Les 2 mini-autobiographies ci-dessous sont librement inspirées de propositions de Yves Reuter, Enseigner et apprendre à écrire, ESF, 1996 dans le chapitre intitulé « Construire la motivation ».

Je cite :
« La prise en compte de l’existant concerne tout ce que connaissent et savent faire les élèves en matière d’écriture (ce qu’ils ont appris, leurs pratiques scolaires et sociales) ainsi que leur rapport à cette pratique et leurs représentations (c’est moi qui souligne).
Cela participe de la construction de la motivation et du sens des activités dans la mesure où :
-         faire autrement serait nier ce que sont et ce que font les élèves ;
-         faire autrement empêcherait de s’appuyer sur ces savoirs, ces représentations et ces pratiques et ferait courir le risque de leur retour sous formes de résistances ;
-         faire autrement entraînerait le risque de la répétition infructueuse sous les mêmes formes (voir en grammaire, du cours moyen à la troisième, l’accord du participe passé avec « avoir » quand le complément d’objet est placé avant…) ;
-         cela fait partie de la reconnaissance et de la valorisation possible des élèves ;
-         cela change aussi leur image dans l’esprit de l’enseignant (ils ne sont pas que des têtes vides ou truffées d’erreurs) ;
-         cela engendre déjà dans l’espace classe, une prise de conscience individuelle et collective, une entrée dans la dimension réflexive, voire la mise en place d’un conflit socio-cognitif (par la confrontation organisée des pratiques, des savoirs et des représentations »
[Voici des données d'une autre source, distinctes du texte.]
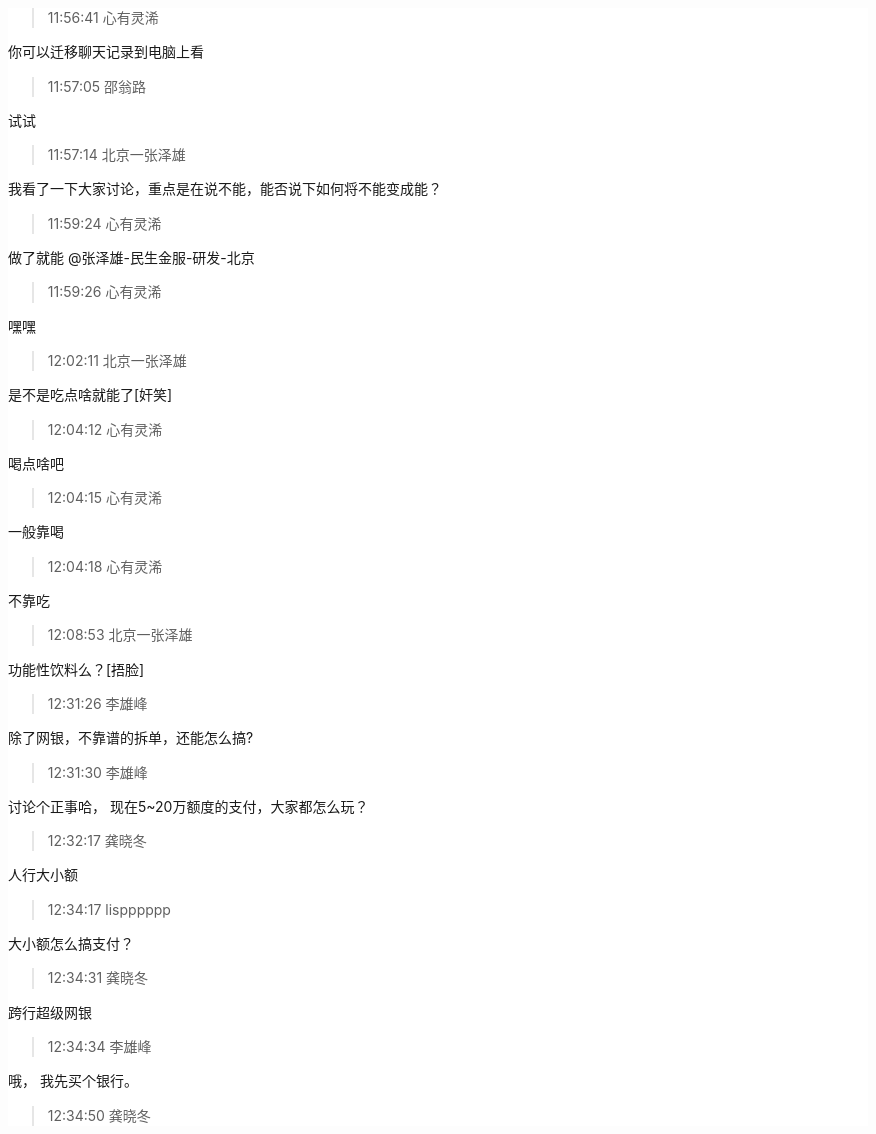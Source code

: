 > 11:56:41  心有灵浠  
   
你可以迁移聊天记录到电脑上看  
   
> 11:57:05  邵翁路  
   
试试  
   
> 11:57:14  北京一张泽雄  
   
我看了一下大家讨论，重点是在说不能，能否说下如何将不能变成能？  
   
> 11:59:24  心有灵浠  
   
做了就能 @张泽雄-民生金服-研发-北京   
   
> 11:59:26  心有灵浠  
   
嘿嘿  
   
> 12:02:11  北京一张泽雄  
   
是不是吃点啥就能了[奸笑]  
   
> 12:04:12  心有灵浠  
   
喝点啥吧  
   
> 12:04:15  心有灵浠  
   
一般靠喝  
   
> 12:04:18  心有灵浠  
   
不靠吃  
   
> 12:08:53  北京一张泽雄  
   
功能性饮料么？[捂脸]  
   
> 12:31:26  李雄峰  
   
除了网银，不靠谱的拆单，还能怎么搞?  
   
> 12:31:30  李雄峰  
   
讨论个正事哈， 现在5~20万额度的支付，大家都怎么玩？  
   
> 12:32:17  龚晓冬  
   
人行大小额  
   
> 12:34:17  lispppppp  
   
大小额怎么搞支付？  
   
> 12:34:31  龚晓冬  
   
跨行超级网银  
   
> 12:34:34  李雄峰  
   
哦， 我先买个银行。   
   
> 12:34:50  龚晓冬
Il semble donc indispensable de consacrer du temps à ce travail (voir le dossier « exemples d’enquêtes ») puis de s’appuyer sur les données recueillies pour objectiver l’existant, le compléter, le modifier. Il ne faut pas bâcler cette tâche sans retour avec les élèves, sans références ultérieures, sans finalisation dans les activités engagées.

(En construction un groupement de textes bientôt en ligne : extraits de roman, témoignages)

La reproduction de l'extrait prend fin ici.